第31章 旅立ちの風
ドクン…ッ。
その時だった。
モモが下腹部に自分のものではない鼓動を感じたのは。
「……ッ!」
そっと膨らんでもいないお腹に手を当てる。
胎動どころか、まだちゃんとした形にすらなっていないであろう、わたしの宝物。
でも、今、確かにこの子が生きる音が聞こえたんだ。
「ごめん…、ごめんなさい…ッ。わたし、ひとりじゃないよね。」
今も、そしてこれからも。
モモはずっと、ひとりじゃない。
「きゅきゅぅ…。」
彼女の緑の相棒が、寂しさを埋めるかのように擦り寄ってくる。
「ヒスイ…、ごめんね。

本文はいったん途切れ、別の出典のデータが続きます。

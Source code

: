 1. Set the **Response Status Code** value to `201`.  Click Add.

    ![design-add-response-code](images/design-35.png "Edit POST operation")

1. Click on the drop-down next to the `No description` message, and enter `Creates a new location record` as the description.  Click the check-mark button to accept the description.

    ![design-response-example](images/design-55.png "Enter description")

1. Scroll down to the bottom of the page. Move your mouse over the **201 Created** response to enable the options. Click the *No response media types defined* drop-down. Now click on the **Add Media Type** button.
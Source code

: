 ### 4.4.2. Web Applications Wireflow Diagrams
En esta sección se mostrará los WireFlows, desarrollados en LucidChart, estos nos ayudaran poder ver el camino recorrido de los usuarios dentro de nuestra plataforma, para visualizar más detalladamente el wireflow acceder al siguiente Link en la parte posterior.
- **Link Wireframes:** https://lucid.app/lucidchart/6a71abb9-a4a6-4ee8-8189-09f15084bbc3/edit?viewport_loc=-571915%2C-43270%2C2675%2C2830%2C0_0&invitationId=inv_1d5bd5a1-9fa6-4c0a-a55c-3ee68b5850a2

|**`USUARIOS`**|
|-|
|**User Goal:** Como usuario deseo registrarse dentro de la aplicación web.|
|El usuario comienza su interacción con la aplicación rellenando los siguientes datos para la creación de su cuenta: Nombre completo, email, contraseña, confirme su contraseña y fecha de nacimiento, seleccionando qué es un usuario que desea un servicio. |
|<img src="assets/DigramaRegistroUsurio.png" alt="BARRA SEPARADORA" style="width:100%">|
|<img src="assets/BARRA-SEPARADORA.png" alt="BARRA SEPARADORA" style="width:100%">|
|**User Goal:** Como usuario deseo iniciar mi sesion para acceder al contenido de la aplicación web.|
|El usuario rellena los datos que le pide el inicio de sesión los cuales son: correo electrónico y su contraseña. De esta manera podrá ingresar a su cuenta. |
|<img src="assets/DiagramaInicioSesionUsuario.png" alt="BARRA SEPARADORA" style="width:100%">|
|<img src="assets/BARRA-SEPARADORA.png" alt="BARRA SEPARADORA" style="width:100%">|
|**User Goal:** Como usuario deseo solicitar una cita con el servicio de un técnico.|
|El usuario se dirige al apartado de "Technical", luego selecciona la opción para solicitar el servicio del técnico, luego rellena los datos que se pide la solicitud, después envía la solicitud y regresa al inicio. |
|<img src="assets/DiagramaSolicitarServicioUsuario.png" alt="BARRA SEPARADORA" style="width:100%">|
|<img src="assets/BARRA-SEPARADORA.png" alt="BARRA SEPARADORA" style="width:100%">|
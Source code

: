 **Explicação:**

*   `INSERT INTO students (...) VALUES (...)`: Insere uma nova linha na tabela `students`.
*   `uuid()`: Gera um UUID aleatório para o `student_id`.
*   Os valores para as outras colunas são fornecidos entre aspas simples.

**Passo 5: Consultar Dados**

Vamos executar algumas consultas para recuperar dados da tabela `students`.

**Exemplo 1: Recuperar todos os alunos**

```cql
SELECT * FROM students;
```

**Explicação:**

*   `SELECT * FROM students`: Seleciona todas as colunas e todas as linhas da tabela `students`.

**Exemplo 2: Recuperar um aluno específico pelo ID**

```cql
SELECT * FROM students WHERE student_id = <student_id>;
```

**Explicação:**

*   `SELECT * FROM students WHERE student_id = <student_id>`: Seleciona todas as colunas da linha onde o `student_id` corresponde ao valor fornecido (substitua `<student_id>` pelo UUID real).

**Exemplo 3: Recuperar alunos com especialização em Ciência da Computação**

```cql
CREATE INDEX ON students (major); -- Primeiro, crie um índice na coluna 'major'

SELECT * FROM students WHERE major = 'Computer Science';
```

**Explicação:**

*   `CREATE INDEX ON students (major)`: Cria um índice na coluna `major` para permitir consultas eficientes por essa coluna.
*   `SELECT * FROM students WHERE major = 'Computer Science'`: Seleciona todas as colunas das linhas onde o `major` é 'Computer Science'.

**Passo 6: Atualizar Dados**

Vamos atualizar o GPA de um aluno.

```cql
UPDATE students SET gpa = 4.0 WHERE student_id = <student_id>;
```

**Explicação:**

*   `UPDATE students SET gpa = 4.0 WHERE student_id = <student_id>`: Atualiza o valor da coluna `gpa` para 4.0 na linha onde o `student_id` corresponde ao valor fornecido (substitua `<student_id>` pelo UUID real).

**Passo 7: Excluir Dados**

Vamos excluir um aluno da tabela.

あなたもいるね。」
小さな身体を抱き上げた。
「ねえ、あなたは本当にこれでいいの? 船に残ったって、良かったのよ?」
ヒスイだって、ハートの海賊団の立派なクルー。
自分に付き合って、船を降りることはなかったはずだ。
「きゅい…!」
冗談じゃない、と強く鳴いた。
ヒスイは海賊である前に、モモの相棒なのだ。
モモがどんな決断をしたって、どこにだってついて行く。
ローの代わりに、ずっと彼女と…2人の子供を守っていく。
それが、ヒスイの使命。
それが、ヒスイがこの世界に生まれた理由だと思うから。
「……ヒスイッ」
形が変わるほど強く抱きしめるモモに、小さな手をそっと回した。